■ **Task brief**
Nothing outside the range below should be printed. Output exactly the lines from the line with "- UDP is faster." to the line with "caching reduce the", both included.

── Dataset entries

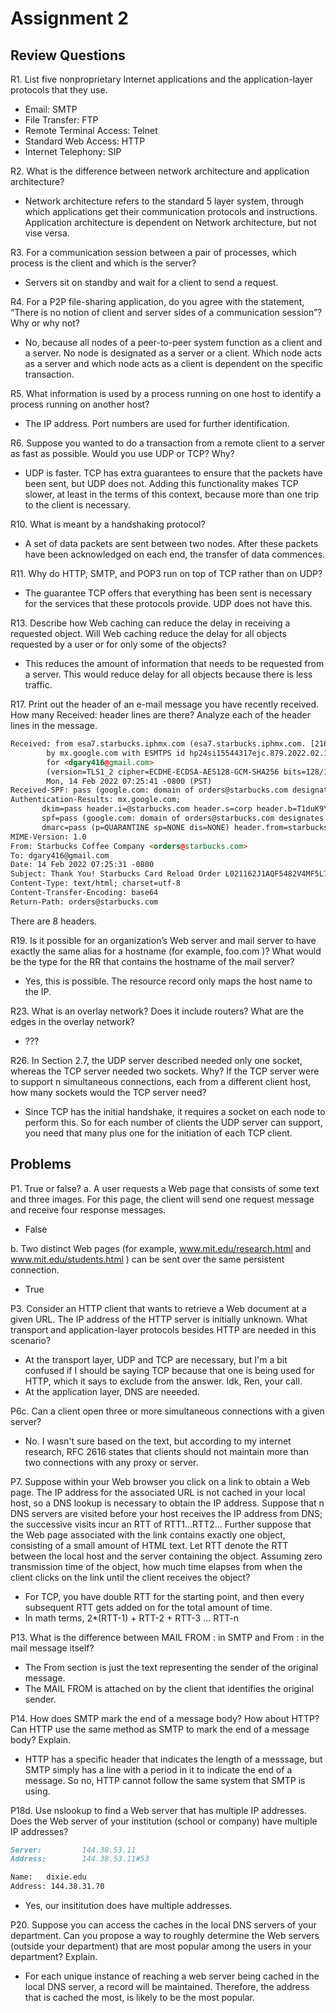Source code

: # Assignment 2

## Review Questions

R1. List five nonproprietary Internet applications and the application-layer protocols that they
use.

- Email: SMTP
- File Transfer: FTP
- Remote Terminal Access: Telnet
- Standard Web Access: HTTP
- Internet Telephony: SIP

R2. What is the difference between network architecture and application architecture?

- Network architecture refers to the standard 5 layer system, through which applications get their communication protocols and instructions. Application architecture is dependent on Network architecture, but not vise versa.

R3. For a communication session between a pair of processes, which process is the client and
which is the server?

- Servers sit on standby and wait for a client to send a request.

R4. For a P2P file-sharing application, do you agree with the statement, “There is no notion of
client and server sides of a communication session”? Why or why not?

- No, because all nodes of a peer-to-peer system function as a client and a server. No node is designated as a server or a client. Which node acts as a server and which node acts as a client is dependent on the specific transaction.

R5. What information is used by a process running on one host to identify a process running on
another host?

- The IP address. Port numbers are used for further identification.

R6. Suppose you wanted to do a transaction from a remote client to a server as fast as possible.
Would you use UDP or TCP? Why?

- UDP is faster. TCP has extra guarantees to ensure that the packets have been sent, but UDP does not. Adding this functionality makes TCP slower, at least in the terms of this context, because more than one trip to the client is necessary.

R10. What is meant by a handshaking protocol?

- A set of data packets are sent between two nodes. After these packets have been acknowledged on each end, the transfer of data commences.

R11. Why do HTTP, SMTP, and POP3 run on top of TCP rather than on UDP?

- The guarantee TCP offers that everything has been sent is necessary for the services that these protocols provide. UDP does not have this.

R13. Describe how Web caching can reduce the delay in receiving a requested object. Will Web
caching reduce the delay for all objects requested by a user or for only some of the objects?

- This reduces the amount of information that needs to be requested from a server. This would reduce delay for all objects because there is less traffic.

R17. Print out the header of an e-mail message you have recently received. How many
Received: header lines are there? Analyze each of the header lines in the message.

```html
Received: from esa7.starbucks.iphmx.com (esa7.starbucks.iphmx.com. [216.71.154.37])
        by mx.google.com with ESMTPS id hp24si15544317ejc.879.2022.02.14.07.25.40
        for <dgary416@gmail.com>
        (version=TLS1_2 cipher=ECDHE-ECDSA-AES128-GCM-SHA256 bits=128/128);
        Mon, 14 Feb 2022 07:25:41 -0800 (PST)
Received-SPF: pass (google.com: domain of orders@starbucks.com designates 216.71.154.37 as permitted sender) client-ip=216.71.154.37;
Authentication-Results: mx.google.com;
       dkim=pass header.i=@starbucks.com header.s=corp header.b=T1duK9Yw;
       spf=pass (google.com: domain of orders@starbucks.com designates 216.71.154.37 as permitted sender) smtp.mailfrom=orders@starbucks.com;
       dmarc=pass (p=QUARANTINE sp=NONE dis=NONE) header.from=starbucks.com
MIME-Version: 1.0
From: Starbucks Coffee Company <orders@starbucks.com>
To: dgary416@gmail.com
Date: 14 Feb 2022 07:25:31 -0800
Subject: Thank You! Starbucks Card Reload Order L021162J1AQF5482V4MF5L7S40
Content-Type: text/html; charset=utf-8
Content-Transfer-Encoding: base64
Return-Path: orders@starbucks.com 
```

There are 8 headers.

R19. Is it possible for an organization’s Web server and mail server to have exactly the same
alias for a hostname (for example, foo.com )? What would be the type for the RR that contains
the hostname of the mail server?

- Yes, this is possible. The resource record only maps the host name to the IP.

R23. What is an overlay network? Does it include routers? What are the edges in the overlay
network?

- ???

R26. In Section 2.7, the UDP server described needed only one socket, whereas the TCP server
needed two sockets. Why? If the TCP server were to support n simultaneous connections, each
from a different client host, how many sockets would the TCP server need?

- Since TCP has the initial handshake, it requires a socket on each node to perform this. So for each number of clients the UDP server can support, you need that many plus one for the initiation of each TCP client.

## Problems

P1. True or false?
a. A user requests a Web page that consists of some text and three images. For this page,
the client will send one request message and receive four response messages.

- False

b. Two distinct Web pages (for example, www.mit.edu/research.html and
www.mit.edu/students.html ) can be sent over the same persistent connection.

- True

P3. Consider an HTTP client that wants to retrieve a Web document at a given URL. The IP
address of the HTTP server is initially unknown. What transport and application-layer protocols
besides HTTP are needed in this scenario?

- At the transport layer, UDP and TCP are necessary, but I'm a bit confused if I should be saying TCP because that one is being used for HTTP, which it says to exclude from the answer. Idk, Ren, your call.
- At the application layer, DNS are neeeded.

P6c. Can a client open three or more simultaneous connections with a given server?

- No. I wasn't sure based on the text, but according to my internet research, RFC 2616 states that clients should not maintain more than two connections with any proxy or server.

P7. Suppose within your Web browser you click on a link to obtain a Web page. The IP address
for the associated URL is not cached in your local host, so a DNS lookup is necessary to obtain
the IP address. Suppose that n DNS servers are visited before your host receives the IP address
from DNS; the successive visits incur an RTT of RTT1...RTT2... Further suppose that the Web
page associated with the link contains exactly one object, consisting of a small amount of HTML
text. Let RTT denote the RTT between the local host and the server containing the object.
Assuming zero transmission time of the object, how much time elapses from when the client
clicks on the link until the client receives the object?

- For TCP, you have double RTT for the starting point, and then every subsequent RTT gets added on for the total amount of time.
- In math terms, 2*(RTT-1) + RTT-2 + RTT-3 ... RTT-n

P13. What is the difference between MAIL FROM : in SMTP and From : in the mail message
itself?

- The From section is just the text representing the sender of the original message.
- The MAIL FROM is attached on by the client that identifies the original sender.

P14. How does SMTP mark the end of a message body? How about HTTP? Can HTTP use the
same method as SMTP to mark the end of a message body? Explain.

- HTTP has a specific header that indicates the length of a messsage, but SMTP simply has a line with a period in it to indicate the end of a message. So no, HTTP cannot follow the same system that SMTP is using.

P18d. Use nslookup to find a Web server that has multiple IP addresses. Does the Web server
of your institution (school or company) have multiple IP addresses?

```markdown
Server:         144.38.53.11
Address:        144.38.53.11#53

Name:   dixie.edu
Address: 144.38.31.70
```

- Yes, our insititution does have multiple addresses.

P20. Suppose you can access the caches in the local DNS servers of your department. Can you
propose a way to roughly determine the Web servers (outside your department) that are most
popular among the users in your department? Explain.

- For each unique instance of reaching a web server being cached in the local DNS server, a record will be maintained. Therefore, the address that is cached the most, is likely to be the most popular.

────
── Dataset entries

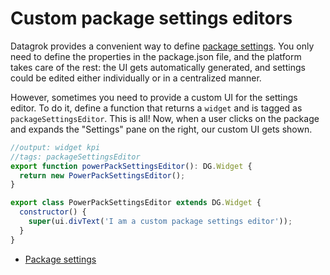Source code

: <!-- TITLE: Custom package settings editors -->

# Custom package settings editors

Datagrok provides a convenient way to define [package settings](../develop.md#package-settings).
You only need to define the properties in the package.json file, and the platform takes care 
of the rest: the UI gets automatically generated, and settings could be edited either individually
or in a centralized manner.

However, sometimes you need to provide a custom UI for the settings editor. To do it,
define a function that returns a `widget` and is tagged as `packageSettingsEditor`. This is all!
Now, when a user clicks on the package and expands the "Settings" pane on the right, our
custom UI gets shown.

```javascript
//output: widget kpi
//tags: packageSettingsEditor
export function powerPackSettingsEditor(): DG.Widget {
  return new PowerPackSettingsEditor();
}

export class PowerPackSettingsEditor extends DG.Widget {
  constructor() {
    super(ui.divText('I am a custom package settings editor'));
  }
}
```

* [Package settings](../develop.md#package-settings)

────

■ **Answer**
- UDP is faster. TCP has extra guarantees to ensure that the packets have been sent, but UDP does not. Adding this functionality makes TCP slower, at least in the terms of this context, because more than one trip to the client is necessary.

R10. What is meant by a handshaking protocol?

- A set of data packets are sent between two nodes. After these packets have been acknowledged on each end, the transfer of data commences.

R11. Why do HTTP, SMTP, and POP3 run on top of TCP rather than on UDP?

- The guarantee TCP offers that everything has been sent is necessary for the services that these protocols provide. UDP does not have this.

R13. Describe how Web caching can reduce the delay in receiving a requested object. Will Web
caching reduce the delay for all objects requested by a user or for only some of the objects?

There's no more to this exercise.